- **To do**
Repeat the lines from the line with "- **Description**: Explain" to the line with "The webhook uses" in the listing below, keeping both end lines and adding nothing.
···
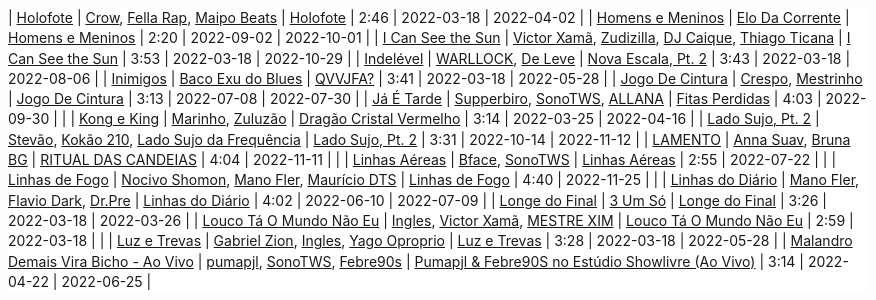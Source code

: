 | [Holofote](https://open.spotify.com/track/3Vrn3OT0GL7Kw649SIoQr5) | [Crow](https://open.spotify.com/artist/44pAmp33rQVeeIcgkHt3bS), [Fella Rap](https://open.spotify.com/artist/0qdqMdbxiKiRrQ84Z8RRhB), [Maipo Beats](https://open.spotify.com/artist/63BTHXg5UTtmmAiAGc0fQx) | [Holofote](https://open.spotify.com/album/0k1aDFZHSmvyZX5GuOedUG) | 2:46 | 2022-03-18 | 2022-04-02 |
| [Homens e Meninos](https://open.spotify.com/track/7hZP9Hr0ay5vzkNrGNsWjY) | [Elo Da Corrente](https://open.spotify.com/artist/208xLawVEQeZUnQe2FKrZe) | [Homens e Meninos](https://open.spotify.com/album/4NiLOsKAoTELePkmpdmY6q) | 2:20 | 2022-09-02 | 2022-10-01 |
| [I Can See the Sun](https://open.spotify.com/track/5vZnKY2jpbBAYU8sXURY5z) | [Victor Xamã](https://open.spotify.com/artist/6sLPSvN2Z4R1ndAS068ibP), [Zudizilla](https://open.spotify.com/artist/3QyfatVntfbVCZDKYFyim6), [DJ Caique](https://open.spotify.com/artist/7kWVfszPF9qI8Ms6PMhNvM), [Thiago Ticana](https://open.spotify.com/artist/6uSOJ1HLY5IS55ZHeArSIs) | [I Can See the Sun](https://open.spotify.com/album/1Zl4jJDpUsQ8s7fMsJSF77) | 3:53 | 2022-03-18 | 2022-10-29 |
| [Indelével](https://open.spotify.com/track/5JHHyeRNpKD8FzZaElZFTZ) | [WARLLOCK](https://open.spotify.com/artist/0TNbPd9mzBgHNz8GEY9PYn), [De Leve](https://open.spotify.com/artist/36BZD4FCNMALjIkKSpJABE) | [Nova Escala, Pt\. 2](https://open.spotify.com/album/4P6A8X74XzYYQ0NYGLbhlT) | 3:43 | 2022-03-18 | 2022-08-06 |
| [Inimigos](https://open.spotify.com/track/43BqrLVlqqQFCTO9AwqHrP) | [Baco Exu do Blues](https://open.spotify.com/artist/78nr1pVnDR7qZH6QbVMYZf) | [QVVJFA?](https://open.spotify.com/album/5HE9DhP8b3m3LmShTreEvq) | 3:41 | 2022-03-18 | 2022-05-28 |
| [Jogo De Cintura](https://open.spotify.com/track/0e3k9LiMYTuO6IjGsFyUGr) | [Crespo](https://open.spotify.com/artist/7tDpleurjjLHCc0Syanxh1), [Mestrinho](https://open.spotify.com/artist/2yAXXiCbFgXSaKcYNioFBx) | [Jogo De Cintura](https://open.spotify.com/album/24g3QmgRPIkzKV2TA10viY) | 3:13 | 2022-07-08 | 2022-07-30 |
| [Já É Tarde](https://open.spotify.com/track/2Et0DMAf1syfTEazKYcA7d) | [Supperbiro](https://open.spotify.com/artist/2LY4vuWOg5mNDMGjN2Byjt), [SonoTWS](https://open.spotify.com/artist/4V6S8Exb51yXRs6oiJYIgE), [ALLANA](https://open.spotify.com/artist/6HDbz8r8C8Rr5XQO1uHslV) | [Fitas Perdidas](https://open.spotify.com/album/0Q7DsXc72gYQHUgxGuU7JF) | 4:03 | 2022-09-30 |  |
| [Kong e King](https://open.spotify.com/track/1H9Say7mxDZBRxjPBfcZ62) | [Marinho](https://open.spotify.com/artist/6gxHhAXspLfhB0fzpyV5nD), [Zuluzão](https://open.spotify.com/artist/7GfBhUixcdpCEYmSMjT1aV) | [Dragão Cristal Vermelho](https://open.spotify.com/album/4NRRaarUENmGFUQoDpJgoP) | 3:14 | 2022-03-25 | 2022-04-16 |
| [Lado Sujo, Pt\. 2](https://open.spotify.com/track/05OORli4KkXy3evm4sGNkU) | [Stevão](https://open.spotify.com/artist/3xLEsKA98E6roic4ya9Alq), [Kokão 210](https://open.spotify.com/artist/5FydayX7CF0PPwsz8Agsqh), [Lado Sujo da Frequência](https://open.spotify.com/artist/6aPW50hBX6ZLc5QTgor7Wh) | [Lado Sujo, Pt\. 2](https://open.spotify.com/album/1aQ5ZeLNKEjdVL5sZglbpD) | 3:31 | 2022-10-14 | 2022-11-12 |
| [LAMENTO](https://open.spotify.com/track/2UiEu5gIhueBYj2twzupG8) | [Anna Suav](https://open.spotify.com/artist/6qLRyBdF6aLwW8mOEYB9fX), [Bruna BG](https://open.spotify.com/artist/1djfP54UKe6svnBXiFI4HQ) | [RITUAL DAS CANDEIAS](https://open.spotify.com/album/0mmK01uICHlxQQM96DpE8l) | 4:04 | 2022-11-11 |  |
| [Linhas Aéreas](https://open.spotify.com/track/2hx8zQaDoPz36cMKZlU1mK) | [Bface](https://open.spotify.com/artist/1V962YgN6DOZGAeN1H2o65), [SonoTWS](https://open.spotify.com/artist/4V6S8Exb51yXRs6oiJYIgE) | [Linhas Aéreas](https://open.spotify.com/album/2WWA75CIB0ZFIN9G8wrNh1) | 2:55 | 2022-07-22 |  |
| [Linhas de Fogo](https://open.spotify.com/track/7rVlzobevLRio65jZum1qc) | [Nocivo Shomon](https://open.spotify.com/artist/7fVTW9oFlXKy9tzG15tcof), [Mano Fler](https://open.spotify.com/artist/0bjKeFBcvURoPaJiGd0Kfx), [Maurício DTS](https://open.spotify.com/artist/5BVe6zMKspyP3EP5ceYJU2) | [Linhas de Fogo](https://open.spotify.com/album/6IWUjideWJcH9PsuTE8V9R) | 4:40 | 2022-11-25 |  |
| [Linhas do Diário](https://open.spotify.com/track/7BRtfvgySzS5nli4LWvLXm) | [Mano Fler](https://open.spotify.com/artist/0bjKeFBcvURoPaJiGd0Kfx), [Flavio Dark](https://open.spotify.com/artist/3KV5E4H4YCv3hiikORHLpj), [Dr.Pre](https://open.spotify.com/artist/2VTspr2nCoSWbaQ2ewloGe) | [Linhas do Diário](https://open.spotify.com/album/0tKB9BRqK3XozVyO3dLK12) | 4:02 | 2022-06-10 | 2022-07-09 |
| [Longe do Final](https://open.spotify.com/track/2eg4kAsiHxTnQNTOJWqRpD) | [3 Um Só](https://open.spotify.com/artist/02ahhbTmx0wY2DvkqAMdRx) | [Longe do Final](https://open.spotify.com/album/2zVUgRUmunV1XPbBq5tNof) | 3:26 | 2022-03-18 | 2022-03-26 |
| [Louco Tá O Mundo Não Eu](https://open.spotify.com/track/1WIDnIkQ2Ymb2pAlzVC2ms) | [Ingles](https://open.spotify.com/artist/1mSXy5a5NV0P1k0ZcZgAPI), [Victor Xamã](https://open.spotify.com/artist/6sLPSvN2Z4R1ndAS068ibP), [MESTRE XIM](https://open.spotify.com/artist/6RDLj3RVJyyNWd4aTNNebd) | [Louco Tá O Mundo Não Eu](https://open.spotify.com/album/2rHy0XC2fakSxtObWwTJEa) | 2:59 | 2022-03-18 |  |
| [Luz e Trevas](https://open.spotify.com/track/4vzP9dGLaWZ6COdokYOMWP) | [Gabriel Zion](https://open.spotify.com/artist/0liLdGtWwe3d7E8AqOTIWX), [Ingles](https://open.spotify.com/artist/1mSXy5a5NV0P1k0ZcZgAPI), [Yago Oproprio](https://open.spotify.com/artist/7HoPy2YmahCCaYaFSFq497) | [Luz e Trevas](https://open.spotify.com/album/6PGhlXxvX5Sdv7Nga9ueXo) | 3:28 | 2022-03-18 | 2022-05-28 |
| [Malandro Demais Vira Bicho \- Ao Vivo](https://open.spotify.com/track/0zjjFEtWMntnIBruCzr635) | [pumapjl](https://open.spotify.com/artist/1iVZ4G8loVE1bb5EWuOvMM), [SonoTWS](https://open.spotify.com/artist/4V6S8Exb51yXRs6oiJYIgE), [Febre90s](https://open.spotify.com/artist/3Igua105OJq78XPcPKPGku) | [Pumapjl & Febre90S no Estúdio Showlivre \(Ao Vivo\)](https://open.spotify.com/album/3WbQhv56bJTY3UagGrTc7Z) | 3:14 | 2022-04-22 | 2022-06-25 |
···
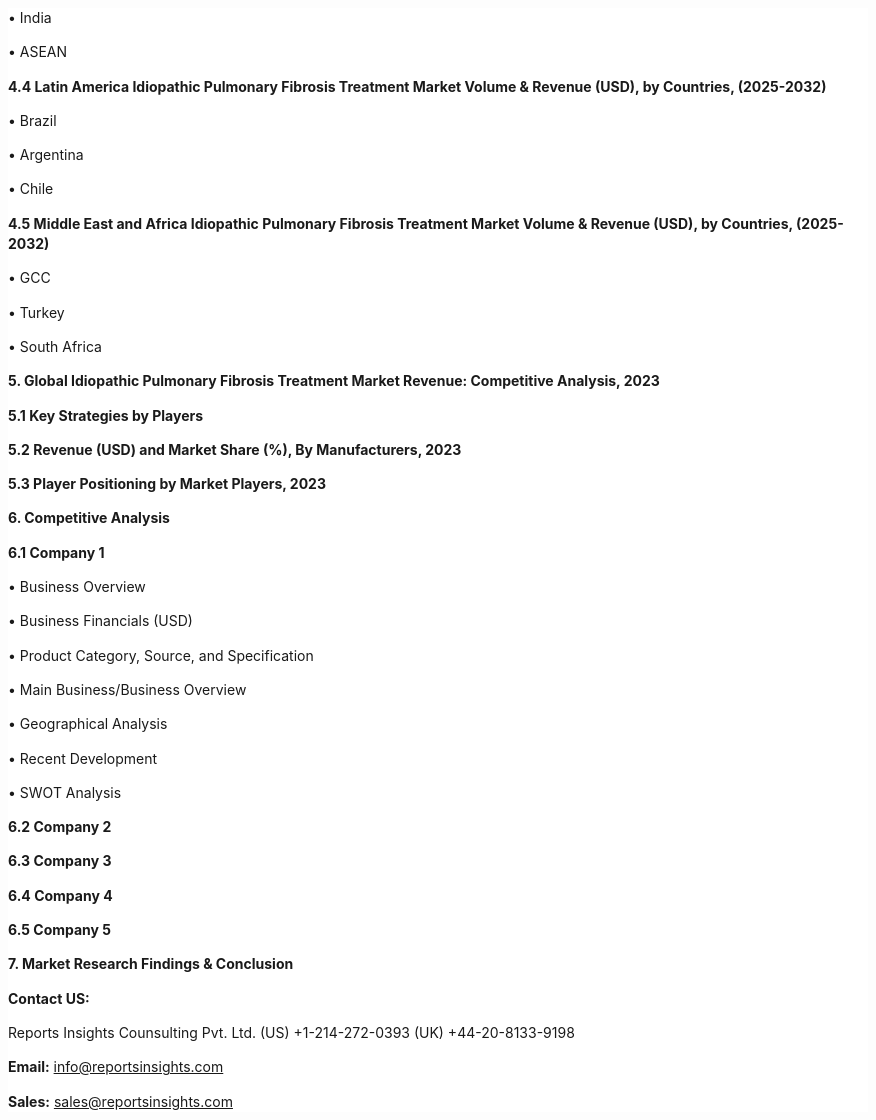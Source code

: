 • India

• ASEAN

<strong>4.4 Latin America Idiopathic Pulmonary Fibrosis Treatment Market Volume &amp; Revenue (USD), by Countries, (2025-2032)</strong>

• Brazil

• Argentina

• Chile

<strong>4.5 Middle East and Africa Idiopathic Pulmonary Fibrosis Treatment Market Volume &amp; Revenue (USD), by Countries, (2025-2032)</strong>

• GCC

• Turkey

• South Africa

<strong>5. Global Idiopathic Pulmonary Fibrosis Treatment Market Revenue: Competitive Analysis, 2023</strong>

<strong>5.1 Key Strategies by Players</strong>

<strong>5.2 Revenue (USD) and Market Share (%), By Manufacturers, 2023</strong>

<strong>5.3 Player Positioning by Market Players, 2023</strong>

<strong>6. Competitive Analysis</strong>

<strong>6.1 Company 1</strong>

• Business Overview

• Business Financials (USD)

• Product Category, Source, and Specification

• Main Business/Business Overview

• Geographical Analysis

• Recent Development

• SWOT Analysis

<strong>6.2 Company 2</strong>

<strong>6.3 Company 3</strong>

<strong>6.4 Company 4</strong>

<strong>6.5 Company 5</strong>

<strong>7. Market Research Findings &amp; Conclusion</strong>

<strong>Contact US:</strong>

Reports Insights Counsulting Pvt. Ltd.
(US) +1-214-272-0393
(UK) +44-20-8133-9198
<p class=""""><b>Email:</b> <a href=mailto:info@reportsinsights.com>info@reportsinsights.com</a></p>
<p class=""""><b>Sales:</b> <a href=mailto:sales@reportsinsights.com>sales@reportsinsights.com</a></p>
···
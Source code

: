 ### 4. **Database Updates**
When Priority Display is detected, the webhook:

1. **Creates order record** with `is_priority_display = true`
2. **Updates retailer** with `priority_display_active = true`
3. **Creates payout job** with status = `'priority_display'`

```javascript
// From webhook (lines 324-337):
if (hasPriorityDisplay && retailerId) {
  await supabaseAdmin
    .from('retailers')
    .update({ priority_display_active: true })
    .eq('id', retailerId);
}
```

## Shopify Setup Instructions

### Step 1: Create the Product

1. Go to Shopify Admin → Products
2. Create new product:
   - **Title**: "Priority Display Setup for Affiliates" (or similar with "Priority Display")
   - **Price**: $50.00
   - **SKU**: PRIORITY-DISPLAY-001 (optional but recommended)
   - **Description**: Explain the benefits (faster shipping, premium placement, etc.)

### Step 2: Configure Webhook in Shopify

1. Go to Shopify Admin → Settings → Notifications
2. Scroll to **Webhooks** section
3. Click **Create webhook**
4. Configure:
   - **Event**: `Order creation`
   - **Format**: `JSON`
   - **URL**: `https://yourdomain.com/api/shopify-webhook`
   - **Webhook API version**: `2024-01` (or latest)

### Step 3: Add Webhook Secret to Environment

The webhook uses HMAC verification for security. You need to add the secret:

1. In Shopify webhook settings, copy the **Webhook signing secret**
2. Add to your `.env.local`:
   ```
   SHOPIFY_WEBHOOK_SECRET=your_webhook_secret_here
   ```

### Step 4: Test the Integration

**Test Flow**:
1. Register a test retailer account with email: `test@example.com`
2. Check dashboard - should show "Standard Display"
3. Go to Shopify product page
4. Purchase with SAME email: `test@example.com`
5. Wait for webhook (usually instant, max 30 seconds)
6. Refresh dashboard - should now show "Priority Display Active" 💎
···
- **Exercise output**
   - **Description**: Explain the benefits (faster shipping, premium placement, etc.)

### Step 2: Configure Webhook in Shopify

1. Go to Shopify Admin → Settings → Notifications
2. Scroll to **Webhooks** section
3. Click **Create webhook**
4. Configure:
   - **Event**: `Order creation`
   - **Format**: `JSON`
   - **URL**: `https://yourdomain.com/api/shopify-webhook`
   - **Webhook API version**: `2024-01` (or latest)

### Step 3: Add Webhook Secret to Environment

The webhook uses HMAC verification for security. You need to add the secret:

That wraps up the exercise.